Assigned task –
Could you return each line below without altering a word?

Stored dataset items –
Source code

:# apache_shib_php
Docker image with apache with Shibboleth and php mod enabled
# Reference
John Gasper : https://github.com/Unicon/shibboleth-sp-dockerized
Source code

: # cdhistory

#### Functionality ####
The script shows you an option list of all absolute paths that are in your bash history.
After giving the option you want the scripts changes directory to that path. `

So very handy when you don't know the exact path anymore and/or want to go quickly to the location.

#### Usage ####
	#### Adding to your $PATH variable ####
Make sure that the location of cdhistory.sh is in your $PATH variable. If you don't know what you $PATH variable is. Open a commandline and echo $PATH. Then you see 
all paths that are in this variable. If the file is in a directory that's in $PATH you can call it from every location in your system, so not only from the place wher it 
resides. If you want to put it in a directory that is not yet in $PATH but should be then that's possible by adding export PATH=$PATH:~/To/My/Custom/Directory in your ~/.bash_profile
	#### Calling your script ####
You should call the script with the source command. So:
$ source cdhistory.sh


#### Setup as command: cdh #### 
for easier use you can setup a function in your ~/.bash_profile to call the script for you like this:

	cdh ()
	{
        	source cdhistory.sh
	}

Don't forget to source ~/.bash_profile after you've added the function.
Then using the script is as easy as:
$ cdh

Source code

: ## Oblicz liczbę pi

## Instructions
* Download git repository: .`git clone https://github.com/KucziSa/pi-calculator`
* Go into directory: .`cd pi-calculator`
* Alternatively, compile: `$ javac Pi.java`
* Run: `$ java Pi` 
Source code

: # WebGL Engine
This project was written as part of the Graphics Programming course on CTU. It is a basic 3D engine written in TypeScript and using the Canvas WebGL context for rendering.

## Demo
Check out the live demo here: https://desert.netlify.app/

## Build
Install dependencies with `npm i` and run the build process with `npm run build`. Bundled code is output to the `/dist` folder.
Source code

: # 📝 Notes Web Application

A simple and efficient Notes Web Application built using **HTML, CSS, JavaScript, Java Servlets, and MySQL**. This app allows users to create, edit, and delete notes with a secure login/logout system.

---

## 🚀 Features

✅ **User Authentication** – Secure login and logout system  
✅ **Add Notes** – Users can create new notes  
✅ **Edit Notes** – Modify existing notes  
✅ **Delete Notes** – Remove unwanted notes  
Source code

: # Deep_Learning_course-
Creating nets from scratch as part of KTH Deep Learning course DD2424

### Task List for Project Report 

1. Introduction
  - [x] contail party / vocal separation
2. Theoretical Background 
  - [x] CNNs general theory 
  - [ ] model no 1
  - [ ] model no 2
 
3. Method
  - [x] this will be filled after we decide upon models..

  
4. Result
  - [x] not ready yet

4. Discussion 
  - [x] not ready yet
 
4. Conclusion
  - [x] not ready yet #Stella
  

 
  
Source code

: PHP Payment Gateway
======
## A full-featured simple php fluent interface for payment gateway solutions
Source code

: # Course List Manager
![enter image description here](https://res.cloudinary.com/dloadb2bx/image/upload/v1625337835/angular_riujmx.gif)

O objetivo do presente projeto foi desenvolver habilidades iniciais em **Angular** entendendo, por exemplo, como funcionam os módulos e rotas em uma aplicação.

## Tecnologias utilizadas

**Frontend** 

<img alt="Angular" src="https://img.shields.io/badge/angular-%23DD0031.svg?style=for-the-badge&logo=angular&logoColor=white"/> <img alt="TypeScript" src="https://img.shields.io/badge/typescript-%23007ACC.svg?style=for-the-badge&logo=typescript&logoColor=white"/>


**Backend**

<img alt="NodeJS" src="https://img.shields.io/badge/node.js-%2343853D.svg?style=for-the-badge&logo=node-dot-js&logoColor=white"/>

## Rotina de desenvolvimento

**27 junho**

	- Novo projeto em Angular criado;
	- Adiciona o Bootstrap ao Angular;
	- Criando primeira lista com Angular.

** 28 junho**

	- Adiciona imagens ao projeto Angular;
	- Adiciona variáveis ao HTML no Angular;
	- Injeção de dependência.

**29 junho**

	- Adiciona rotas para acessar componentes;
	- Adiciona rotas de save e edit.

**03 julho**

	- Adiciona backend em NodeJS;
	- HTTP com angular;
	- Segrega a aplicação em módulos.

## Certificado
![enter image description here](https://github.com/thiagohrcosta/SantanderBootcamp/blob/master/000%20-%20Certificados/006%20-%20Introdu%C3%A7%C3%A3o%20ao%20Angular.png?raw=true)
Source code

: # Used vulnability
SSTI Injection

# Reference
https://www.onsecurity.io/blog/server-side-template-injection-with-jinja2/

Answer to this problem –
Source code

:# apache_shib_php
Docker image with apache with Shibboleth and php mod enabled
# Reference
John Gasper : https://github.com/Unicon/shibboleth-sp-dockerized
Source code

: # cdhistory

#### Functionality ####
The script shows you an option list of all absolute paths that are in your bash history.
After giving the option you want the scripts changes directory to that path. `

So very handy when you don't know the exact path anymore and/or want to go quickly to the location.

#### Usage ####
	#### Adding to your $PATH variable ####
Make sure that the location of cdhistory.sh is in your $PATH variable. If you don't know what you $PATH variable is. Open a commandline and echo $PATH. Then you see 
all paths that are in this variable. If the file is in a directory that's in $PATH you can call it from every location in your system, so not only from the place wher it 
resides. If you want to put it in a directory that is not yet in $PATH but should be then that's possible by adding export PATH=$PATH:~/To/My/Custom/Directory in your ~/.bash_profile
	#### Calling your script ####
You should call the script with the source command. So:
$ source cdhistory.sh


#### Setup as command: cdh #### 
for easier use you can setup a function in your ~/.bash_profile to call the script for you like this:

	cdh ()
	{
        	source cdhistory.sh
	}

Don't forget to source ~/.bash_profile after you've added the function.
Then using the script is as easy as:
$ cdh

Source code

: ## Oblicz liczbę pi

## Instructions
* Download git repository: .`git clone https://github.com/KucziSa/pi-calculator`
* Go into directory: .`cd pi-calculator`
* Alternatively, compile: `$ javac Pi.java`
* Run: `$ java Pi` 
Source code

: # WebGL Engine
This project was written as part of the Graphics Programming course on CTU. It is a basic 3D engine written in TypeScript and using the Canvas WebGL context for rendering.

## Demo
Check out the live demo here: https://desert.netlify.app/

## Build
Install dependencies with `npm i` and run the build process with `npm run build`. Bundled code is output to the `/dist` folder.
Source code

: # 📝 Notes Web Application

A simple and efficient Notes Web Application built using **HTML, CSS, JavaScript, Java Servlets, and MySQL**. This app allows users to create, edit, and delete notes with a secure login/logout system.

---

## 🚀 Features

✅ **User Authentication** – Secure login and logout system  
✅ **Add Notes** – Users can create new notes  
✅ **Edit Notes** – Modify existing notes  
✅ **Delete Notes** – Remove unwanted notes  
Source code

: # Deep_Learning_course-
Creating nets from scratch as part of KTH Deep Learning course DD2424

### Task List for Project Report 

1. Introduction
  - [x] contail party / vocal separation
2. Theoretical Background 
  - [x] CNNs general theory 
  - [ ] model no 1
  - [ ] model no 2
 
3. Method
  - [x] this will be filled after we decide upon models..

  
4. Result
  - [x] not ready yet

4. Discussion 
  - [x] not ready yet
 
4. Conclusion
  - [x] not ready yet #Stella
  

 
  
Source code

: PHP Payment Gateway
======
## A full-featured simple php fluent interface for payment gateway solutions
Source code

: # Course List Manager
![enter image description here](https://res.cloudinary.com/dloadb2bx/image/upload/v1625337835/angular_riujmx.gif)

O objetivo do presente projeto foi desenvolver habilidades iniciais em **Angular** entendendo, por exemplo, como funcionam os módulos e rotas em uma aplicação.

## Tecnologias utilizadas

**Frontend** 

<img alt="Angular" src="https://img.shields.io/badge/angular-%23DD0031.svg?style=for-the-badge&logo=angular&logoColor=white"/> <img alt="TypeScript" src="https://img.shields.io/badge/typescript-%23007ACC.svg?style=for-the-badge&logo=typescript&logoColor=white"/>


**Backend**

<img alt="NodeJS" src="https://img.shields.io/badge/node.js-%2343853D.svg?style=for-the-badge&logo=node-dot-js&logoColor=white"/>

## Rotina de desenvolvimento

**27 junho**

	- Novo projeto em Angular criado;
	- Adiciona o Bootstrap ao Angular;
	- Criando primeira lista com Angular.

** 28 junho**

	- Adiciona imagens ao projeto Angular;
	- Adiciona variáveis ao HTML no Angular;
	- Injeção de dependência.

**29 junho**

	- Adiciona rotas para acessar componentes;
	- Adiciona rotas de save e edit.

**03 julho**

	- Adiciona backend em NodeJS;
	- HTTP com angular;
	- Segrega a aplicação em módulos.

## Certificado
![enter image description here](https://github.com/thiagohrcosta/SantanderBootcamp/blob/master/000%20-%20Certificados/006%20-%20Introdu%C3%A7%C3%A3o%20ao%20Angular.png?raw=true)
Source code

: # Used vulnability
SSTI Injection

# Reference
https://www.onsecurity.io/blog/server-side-template-injection-with-jinja2/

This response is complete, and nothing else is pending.